Consider young voters, who in the recent election appear to have gone to the polls in droves, giving huge support to Labour’s far-left leader, Jeremy Corbyn. If young people had participated in the Brexit referendum in similar numbers, the UK would have voted “Remain.” Today’s uncertainty, magnified by signs that the UK economy’s positive momentum is waning, would remain the stuff of nightmares.

So how can this self-destruction be stopped?

For starters, assume that the Conservative Party remains petrified about choosing a new leader or holding another general election. To avoid both, the Tories will need to get past their paranoia and make their next government – possibly involving a formal agreement with Northern Ireland’s Democratic Unionist Party – a sustainable arrangement. That will require greater flexibility and inclusiveness on key policy issues.

On Brexit, for example, while the most vehement Leavers and Remainers will stick to their strong bias, it seems pretty clear that the electorate does not want to bear any economic and social pain. So one clear conclusion of the recent vote is that May will have to consider some “softer” form of Brexit than she was previously willing to countenance. Instead of worrying about whether Parliament will pass future bills related to the UK’s withdrawal from the EU, why not head off impasses by bringing in some Labour figures – and others – as part of a broadened Brexit negotiating team?

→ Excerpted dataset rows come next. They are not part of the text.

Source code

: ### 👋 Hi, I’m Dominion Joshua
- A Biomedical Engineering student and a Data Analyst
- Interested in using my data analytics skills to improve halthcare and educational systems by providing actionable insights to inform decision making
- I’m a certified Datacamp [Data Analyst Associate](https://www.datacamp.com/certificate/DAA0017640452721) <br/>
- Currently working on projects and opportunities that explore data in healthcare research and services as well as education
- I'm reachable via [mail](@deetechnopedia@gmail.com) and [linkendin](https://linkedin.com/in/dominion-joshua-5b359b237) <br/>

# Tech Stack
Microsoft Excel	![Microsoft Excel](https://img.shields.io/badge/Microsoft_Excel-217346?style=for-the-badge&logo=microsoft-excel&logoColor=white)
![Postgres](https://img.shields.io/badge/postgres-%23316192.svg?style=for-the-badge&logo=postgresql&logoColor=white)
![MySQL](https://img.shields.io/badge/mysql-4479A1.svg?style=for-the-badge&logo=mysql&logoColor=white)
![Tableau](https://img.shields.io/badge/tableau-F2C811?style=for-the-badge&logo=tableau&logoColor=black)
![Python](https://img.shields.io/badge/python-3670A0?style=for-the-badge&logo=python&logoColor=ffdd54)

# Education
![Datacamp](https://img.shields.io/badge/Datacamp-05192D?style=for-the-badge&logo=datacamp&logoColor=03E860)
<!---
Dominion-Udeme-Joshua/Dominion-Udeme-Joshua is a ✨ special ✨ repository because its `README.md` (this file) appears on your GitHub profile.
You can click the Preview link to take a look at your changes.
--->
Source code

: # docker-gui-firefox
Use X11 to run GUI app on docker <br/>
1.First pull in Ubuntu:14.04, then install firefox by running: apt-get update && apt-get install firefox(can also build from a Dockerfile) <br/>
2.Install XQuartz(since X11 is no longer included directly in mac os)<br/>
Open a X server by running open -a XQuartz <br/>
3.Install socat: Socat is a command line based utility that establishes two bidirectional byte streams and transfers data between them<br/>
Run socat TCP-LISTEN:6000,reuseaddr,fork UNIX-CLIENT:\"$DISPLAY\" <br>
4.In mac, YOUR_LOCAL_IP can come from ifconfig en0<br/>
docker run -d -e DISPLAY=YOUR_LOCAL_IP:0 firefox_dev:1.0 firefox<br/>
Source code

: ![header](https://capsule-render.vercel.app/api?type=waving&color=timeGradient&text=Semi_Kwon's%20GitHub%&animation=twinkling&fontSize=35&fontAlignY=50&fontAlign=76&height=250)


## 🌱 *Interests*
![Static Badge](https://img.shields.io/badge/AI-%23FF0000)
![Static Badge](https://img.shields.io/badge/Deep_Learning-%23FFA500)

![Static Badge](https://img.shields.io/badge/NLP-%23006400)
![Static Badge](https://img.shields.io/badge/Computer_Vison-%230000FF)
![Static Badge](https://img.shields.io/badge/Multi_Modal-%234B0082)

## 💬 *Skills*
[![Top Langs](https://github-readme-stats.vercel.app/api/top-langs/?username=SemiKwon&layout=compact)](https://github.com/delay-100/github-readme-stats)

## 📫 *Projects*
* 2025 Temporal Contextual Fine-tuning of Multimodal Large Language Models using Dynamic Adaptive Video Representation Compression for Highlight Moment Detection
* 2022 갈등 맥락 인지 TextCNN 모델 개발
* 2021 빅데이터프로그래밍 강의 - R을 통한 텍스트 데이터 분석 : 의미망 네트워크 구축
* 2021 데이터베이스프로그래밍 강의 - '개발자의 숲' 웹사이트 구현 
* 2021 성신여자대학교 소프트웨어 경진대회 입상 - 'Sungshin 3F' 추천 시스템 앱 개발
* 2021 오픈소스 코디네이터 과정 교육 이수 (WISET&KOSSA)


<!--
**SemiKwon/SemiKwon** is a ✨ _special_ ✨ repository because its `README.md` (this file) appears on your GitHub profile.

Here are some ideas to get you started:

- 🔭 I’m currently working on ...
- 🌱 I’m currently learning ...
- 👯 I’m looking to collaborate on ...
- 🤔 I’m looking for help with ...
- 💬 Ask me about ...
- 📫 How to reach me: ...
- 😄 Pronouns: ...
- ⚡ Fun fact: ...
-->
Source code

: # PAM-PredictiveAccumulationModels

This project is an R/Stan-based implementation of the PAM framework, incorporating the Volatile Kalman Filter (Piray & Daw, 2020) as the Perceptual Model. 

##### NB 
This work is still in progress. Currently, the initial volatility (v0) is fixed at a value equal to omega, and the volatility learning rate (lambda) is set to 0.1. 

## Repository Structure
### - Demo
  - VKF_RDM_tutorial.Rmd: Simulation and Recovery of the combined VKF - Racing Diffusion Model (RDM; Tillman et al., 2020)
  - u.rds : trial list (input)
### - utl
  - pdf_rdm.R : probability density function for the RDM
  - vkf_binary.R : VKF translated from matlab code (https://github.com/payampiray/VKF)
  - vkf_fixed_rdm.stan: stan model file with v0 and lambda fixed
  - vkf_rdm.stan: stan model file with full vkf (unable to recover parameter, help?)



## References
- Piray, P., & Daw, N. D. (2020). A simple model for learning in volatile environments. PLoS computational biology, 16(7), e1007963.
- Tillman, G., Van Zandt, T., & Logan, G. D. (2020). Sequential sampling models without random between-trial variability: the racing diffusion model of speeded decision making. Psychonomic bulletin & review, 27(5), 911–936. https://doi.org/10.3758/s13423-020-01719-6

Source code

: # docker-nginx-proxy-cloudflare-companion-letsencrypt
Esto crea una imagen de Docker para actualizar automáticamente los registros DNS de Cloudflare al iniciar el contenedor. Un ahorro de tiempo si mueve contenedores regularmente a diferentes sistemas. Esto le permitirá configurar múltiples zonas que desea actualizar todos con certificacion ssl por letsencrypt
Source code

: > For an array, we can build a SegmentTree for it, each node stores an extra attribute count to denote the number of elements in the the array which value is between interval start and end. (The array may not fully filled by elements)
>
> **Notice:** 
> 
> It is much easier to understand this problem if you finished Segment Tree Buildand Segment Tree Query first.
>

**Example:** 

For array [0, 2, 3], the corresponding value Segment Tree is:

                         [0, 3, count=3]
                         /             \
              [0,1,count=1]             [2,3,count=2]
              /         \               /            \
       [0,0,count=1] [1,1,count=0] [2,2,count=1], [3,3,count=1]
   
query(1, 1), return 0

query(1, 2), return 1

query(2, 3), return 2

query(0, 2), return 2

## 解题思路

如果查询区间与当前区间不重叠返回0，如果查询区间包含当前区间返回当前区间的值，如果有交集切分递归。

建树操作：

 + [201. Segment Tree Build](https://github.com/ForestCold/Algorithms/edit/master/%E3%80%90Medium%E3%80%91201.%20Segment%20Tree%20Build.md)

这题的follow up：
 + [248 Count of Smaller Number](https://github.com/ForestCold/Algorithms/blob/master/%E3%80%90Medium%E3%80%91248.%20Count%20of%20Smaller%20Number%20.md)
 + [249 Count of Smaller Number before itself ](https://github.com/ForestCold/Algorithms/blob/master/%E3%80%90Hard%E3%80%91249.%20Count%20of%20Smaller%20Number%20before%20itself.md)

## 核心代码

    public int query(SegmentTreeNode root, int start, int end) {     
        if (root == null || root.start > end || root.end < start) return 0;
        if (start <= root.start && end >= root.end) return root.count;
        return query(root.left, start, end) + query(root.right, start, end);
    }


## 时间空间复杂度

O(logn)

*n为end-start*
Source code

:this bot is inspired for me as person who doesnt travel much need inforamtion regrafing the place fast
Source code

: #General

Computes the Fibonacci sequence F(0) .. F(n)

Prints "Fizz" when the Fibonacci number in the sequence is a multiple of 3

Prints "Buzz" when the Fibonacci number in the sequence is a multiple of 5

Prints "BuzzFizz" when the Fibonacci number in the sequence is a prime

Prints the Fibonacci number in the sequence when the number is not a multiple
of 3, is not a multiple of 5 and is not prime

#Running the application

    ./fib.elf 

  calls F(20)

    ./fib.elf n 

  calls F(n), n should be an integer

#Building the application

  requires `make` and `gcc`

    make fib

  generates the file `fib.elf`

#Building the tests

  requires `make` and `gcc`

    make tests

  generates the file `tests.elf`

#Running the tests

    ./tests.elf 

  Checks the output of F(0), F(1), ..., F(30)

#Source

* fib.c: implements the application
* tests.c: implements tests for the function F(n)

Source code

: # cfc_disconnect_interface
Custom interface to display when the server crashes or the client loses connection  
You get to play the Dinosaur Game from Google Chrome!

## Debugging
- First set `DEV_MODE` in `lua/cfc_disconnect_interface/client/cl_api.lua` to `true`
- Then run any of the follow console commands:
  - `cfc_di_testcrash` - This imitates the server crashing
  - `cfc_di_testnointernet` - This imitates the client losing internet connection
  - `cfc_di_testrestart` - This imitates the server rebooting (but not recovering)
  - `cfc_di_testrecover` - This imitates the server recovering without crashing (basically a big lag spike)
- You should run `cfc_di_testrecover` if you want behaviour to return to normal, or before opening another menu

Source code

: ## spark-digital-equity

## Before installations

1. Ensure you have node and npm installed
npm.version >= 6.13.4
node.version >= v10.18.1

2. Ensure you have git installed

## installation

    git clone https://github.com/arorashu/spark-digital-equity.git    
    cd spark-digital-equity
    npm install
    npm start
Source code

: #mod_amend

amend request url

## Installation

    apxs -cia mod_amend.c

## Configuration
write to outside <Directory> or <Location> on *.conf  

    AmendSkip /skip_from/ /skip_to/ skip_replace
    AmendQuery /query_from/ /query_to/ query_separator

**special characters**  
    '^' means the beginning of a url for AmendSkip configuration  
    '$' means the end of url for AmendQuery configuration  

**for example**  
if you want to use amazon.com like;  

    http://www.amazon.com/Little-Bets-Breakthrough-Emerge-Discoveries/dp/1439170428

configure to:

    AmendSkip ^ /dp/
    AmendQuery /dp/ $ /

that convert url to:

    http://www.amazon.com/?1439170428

Many are now eagerly offering their views as to whether the UK should look again at the “Norway model” of relations with the EU, or some other scheme that maintains UK participation in the single market. Whatever the option, it is now clear that Britain needs a policy that can command broad and genuine support.

A second change for the better would, I hope, be less controversial: reducing the power bestowed in the UK on non-elected Special Advisers, or SPADs, who have become dominant figures in all government departments. During my 17-month experience as a minister, I became convinced that the SPADs’ excessive power – and haughty approach – undermines the UK’s excellent civil service, as well as elected and appointed ministers.

May’s two leading SPADs, Fiona Hill and Nick Timothy, took this danger to worrying levels. They have now paid the price, with May sacking them at the demand of her party. SPADs certainly have a role to play, but not the exalted one they too often abuse.

Third, the UK needs to put today’s political drama into perspective, and get on with policymaking, including in areas that have nothing to do with Brexit. The Northern Powerhouse, designed to revitalize the UK’s economically neglected north, which has shown early signs of success (the Northwest, for example, has been outperforming the rest of the country economically for the past 12-15 months), needs more support from government.

Intergenerational inequality also needs to be addressed. Young people need greater access to a useful and affordable post-secondary education, as well as the chance to afford their own homes. If their demands are not properly represented, they might turn away from voting in the future – and toward less constructive forms of protest.

The UK needs to be far more serious about skills training, embedding it in the country’s educational DNA in the way that apprenticeships are embedded in Germany’s. More generally, the best way to serve today’s young people is to make higher productivity a national priority.

But for any of this to happen, May needs to use the fear of a leadership battle within the Conservative Party, and the party’s dread of anther general election, to get ahead of the coming challenges. After two years of government fecklessness, Britain deserves better.

* Jim O'Neill, a former chairman of Goldman Sachs Asset Management and former Commercial Secretary to the UK Treasury, is Honorary Professor of Economics at Manchester University and former Chairman of the Review on Antimicrobial Resistance.